START Records provided

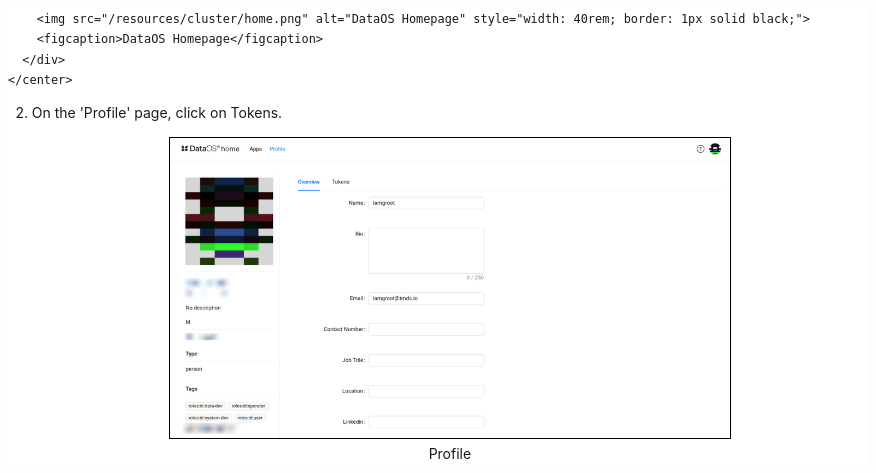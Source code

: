         <img src="/resources/cluster/home.png" alt="DataOS Homepage" style="width: 40rem; border: 1px solid black;">
        <figcaption>DataOS Homepage</figcaption>
      </div>
    </center>

2. On the 'Profile' page, click on Tokens.

    <center>
      <div style="text-align: center;">
        <img src="/resources/cluster/bi_tools/powerbi/using_odbc_driver/integration-dataos-profile.png" alt="Profile" style="width: 40rem; border: 1px solid black;">
        <figcaption>Profile</figcaption>
      </div>
    </center>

END Records provided

**What the exercise asks**. Number of lines in the records above holding the word "black": state it and nothing else.

**Answer space**. 2